**Required work**. Write out all of the entries exactly as given.

**Stored data**.
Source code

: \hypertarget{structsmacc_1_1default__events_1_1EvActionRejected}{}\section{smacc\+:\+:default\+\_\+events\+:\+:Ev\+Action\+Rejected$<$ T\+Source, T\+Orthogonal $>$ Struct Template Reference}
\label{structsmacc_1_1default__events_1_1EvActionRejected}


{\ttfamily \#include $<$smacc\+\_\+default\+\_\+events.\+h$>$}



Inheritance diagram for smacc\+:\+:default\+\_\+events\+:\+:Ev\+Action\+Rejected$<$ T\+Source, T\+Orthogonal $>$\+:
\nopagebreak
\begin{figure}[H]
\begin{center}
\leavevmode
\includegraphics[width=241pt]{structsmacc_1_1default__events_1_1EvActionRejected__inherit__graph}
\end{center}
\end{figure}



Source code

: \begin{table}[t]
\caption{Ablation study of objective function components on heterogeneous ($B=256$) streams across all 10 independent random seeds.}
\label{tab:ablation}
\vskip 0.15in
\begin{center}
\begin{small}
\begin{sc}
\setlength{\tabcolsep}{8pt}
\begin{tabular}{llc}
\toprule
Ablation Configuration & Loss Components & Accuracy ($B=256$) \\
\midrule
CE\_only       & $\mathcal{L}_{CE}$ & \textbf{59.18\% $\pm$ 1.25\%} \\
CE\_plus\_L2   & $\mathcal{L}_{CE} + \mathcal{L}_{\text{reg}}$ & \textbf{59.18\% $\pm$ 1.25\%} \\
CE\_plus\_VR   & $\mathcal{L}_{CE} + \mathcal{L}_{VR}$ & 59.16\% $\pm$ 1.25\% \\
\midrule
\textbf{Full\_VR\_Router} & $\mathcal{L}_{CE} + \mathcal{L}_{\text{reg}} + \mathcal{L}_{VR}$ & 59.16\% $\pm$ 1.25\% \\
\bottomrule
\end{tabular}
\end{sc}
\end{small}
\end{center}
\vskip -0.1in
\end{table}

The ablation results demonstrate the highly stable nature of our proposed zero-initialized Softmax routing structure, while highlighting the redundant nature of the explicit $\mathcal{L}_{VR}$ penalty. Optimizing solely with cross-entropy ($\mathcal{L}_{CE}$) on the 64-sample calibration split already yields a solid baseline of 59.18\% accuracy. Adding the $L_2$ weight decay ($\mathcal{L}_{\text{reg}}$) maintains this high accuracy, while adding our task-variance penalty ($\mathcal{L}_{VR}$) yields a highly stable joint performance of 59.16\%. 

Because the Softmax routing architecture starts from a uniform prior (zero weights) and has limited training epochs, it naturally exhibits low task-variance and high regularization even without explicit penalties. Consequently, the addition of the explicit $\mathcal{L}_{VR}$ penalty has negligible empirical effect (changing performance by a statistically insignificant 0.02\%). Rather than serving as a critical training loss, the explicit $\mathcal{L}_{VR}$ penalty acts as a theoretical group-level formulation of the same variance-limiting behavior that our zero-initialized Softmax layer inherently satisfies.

**Answer for this exercise**.
Source code

: \hypertarget{structsmacc_1_1default__events_1_1EvActionRejected}{}\section{smacc\+:\+:default\+\_\+events\+:\+:Ev\+Action\+Rejected$<$ T\+Source, T\+Orthogonal $>$ Struct Template Reference}
\label{structsmacc_1_1default__events_1_1EvActionRejected}


{\ttfamily \#include $<$smacc\+\_\+default\+\_\+events.\+h$>$}



Inheritance diagram for smacc\+:\+:default\+\_\+events\+:\+:Ev\+Action\+Rejected$<$ T\+Source, T\+Orthogonal $>$\+:
\nopagebreak
\begin{figure}[H]
\begin{center}
\leavevmode
\includegraphics[width=241pt]{structsmacc_1_1default__events_1_1EvActionRejected__inherit__graph}
\end{center}
\end{figure}



Source code

: \begin{table}[t]
\caption{Ablation study of objective function components on heterogeneous ($B=256$) streams across all 10 independent random seeds.}
\label{tab:ablation}
\vskip 0.15in
\begin{center}
\begin{small}
\begin{sc}
\setlength{\tabcolsep}{8pt}
\begin{tabular}{llc}
\toprule
Ablation Configuration & Loss Components & Accuracy ($B=256$) \\
\midrule
CE\_only       & $\mathcal{L}_{CE}$ & \textbf{59.18\% $\pm$ 1.25\%} \\
CE\_plus\_L2   & $\mathcal{L}_{CE} + \mathcal{L}_{\text{reg}}$ & \textbf{59.18\% $\pm$ 1.25\%} \\
CE\_plus\_VR   & $\mathcal{L}_{CE} + \mathcal{L}_{VR}$ & 59.16\% $\pm$ 1.25\% \\
\midrule
\textbf{Full\_VR\_Router} & $\mathcal{L}_{CE} + \mathcal{L}_{\text{reg}} + \mathcal{L}_{VR}$ & 59.16\% $\pm$ 1.25\% \\
\bottomrule
\end{tabular}
\end{sc}
\end{small}
\end{center}
\vskip -0.1in
\end{table}

The ablation results demonstrate the highly stable nature of our proposed zero-initialized Softmax routing structure, while highlighting the redundant nature of the explicit $\mathcal{L}_{VR}$ penalty. Optimizing solely with cross-entropy ($\mathcal{L}_{CE}$) on the 64-sample calibration split already yields a solid baseline of 59.18\% accuracy. Adding the $L_2$ weight decay ($\mathcal{L}_{\text{reg}}$) maintains this high accuracy, while adding our task-variance penalty ($\mathcal{L}_{VR}$) yields a highly stable joint performance of 59.16\%. 

Because the Softmax routing architecture starts from a uniform prior (zero weights) and has limited training epochs, it naturally exhibits low task-variance and high regularization even without explicit penalties. Consequently, the addition of the explicit $\mathcal{L}_{VR}$ penalty has negligible empirical effect (changing performance by a statistically insignificant 0.02\%). Rather than serving as a critical training loss, the explicit $\mathcal{L}_{VR}$ penalty acts as a theoretical group-level formulation of the same variance-limiting behavior that our zero-initialized Softmax layer inherently satisfies.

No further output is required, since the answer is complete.